Re: [SKOS] "Mapping" vs "standard" relationships

Dan Brickley a écrit :
> 
> On 27/1/09 15:20, Antoine Isaac wrote:
>>
>> Hi,
>>
>> To me the most important point in Tom's argument was the "not consider
>> herself qualified". So this can be at first sight related to provenance.
>> But fundamentally, it's a matter of authority, though maybe not in the
>> usual Semantic Web sense [1]
>> Actually I'd like to have SKOS send the message that the mapping links
>> are just more dubious to re-use than the standard relationships. The
>> latter are part of the *definition* of the concept and supposed to be
>> usable by any application that will access the concept scheme, while the
>> former are not.
>> Just have a look at the results of automatic mapping tools. Or even what
>> is produced humans trying to build a mapping themselves, or fixing such
>> an automatic mapping. My experience is that this is hugely error-prone.
>> And our fate is that many mappings will be produced by automatic tools
>> or by non-expert people [2]
>>
>> So at some point I expect users will just want to know that something
>> was said, which is reliable from a conceptual perspective. And that's
>> essentially quite distinct from the problem of who said what. Antoine
>> Isaac can publish nice SKOS conversion of existing validated schemes he
>> got from his library, and crap mapping links he's just using for a demo.
> 
> There's plenty of terribly messy data in the library world. I'm wary of 
> putting too much quality / authority / provenance work onto something as 
> simple as a selection between two RDF properties.
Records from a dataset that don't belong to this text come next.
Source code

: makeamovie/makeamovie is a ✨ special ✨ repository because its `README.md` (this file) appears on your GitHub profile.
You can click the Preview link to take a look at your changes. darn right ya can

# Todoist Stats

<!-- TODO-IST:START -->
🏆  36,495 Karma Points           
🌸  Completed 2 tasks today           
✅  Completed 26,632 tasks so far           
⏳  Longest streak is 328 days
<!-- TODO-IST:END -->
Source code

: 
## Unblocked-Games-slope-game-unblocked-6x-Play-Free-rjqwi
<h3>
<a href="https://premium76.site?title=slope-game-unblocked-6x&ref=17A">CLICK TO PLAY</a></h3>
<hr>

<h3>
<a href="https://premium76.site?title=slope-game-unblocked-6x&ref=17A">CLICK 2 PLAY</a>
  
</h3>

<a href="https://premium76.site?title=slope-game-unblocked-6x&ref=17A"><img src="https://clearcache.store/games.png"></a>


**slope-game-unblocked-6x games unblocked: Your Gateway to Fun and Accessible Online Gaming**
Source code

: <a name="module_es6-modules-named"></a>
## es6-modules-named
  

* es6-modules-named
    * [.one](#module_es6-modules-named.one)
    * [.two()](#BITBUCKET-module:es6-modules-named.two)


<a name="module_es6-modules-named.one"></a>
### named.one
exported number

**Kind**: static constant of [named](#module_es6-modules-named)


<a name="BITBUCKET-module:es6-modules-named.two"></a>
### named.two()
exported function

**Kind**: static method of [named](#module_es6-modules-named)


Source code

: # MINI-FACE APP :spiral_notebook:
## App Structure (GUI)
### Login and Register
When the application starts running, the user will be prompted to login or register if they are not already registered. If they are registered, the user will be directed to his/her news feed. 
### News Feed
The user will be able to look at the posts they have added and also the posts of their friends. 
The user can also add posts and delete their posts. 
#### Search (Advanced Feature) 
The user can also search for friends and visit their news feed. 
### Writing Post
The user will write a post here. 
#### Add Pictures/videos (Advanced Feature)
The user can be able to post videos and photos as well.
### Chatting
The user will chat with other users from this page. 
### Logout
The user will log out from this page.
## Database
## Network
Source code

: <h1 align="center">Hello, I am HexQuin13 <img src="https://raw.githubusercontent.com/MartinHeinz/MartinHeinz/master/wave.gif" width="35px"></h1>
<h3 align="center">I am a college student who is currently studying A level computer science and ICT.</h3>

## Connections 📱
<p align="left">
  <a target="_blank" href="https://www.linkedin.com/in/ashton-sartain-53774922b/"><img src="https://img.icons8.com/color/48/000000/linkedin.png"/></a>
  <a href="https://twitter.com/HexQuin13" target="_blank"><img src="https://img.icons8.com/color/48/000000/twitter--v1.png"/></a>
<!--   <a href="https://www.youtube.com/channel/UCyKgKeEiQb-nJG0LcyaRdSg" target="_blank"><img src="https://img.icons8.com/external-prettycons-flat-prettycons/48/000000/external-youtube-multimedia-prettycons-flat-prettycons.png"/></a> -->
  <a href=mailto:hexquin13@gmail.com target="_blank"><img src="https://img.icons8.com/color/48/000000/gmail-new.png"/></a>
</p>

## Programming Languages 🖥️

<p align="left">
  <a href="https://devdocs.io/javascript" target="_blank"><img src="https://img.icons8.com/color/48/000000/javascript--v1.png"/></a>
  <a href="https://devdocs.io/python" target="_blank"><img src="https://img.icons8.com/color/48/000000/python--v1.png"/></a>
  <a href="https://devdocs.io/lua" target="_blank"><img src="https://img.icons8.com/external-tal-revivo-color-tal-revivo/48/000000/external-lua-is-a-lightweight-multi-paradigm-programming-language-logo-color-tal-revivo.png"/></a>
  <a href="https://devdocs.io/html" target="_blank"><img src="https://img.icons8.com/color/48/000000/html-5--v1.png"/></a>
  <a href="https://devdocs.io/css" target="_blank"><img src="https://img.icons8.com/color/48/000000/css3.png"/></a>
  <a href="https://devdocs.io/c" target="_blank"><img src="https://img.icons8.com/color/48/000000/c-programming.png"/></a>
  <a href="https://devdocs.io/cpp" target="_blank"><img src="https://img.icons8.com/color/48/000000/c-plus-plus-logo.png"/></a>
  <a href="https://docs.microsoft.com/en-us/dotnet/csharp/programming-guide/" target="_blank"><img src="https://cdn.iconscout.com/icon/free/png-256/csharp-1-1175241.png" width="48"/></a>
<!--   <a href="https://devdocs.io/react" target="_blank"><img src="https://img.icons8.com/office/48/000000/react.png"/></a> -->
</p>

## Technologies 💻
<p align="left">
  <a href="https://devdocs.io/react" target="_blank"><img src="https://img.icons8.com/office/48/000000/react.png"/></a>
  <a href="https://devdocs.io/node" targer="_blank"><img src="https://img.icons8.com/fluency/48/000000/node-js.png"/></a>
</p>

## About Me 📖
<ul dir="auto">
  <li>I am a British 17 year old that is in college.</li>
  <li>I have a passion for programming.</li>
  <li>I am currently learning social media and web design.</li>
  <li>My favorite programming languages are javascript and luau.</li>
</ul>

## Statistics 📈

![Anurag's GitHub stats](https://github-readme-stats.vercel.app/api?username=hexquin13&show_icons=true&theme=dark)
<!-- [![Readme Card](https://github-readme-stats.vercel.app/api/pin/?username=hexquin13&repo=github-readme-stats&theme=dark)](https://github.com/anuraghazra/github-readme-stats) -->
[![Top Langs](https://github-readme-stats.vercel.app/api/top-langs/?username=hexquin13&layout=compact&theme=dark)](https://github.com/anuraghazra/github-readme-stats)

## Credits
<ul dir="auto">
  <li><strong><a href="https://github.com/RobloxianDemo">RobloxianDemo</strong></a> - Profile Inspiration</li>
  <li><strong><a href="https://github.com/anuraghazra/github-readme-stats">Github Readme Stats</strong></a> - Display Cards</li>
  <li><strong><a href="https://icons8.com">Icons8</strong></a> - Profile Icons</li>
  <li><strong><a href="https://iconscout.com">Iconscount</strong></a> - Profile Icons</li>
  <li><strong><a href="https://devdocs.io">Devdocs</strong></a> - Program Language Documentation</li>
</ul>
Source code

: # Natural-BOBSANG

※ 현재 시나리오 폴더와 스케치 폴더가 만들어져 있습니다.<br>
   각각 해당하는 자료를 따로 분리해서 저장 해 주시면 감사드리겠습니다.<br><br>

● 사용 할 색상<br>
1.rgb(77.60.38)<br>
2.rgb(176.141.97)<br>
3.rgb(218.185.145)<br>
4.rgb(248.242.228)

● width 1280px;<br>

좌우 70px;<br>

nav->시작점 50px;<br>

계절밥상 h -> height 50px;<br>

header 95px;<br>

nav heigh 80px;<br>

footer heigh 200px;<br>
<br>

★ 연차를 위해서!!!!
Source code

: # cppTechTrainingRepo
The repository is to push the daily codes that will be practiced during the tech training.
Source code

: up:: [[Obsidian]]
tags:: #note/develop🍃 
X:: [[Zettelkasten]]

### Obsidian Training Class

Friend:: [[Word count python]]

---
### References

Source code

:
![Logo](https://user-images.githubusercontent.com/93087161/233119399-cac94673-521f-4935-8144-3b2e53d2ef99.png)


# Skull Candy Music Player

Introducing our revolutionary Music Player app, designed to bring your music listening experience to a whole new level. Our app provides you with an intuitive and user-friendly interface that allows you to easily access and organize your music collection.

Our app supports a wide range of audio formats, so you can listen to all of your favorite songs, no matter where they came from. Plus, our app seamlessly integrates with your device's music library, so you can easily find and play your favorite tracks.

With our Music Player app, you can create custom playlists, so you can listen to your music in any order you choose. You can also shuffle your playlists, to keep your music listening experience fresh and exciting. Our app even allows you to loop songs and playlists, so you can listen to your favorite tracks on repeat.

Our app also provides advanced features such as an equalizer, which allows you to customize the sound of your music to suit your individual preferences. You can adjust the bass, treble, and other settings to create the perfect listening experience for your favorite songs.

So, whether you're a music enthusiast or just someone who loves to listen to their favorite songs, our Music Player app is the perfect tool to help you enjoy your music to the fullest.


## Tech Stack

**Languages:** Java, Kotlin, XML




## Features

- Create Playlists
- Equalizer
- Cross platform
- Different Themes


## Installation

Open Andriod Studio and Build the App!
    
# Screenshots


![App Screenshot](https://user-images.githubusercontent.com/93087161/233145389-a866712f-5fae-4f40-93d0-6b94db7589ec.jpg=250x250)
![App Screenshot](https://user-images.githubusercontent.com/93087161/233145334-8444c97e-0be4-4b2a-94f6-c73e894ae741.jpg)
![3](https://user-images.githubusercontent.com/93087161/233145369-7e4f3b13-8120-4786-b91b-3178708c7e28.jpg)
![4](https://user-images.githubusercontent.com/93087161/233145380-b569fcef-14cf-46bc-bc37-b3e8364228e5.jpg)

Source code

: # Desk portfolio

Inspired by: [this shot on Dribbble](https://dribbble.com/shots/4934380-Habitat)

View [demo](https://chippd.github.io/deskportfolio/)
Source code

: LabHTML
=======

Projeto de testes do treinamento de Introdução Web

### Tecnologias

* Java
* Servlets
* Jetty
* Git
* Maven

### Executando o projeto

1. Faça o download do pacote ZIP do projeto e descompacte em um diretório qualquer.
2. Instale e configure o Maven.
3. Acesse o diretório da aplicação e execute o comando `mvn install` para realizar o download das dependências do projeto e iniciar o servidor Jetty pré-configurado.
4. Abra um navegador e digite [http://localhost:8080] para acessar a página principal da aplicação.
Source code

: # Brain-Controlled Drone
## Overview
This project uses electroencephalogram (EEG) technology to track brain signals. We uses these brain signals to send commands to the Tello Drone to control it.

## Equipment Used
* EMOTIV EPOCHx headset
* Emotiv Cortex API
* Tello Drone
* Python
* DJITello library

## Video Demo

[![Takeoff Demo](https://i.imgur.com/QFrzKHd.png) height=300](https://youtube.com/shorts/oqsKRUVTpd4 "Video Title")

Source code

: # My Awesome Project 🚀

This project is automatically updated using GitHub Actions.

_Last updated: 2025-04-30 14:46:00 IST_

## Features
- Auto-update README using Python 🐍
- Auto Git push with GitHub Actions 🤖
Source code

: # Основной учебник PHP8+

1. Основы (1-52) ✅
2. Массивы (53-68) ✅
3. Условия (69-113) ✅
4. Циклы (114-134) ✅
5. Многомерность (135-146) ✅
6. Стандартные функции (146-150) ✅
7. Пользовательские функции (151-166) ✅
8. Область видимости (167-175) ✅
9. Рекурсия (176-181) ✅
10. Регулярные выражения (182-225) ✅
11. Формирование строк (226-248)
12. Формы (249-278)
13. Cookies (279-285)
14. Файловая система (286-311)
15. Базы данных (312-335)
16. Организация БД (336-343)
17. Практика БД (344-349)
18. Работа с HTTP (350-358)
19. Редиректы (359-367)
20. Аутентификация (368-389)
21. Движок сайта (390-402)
Agreed. But there is messiness by essence [1] and messiness by accident. I think that for helping vocabulary holders (and designers of mappings!) to jump in the SKOS wagon, it is productive to allow them to distinguish between what defines the concepts and what is merely added to these concepts so as to make them operable in applications different from the ones initially thought for them.

Cheers,

Antoine

[1] http://en.wikipedia.org/wiki/Essence.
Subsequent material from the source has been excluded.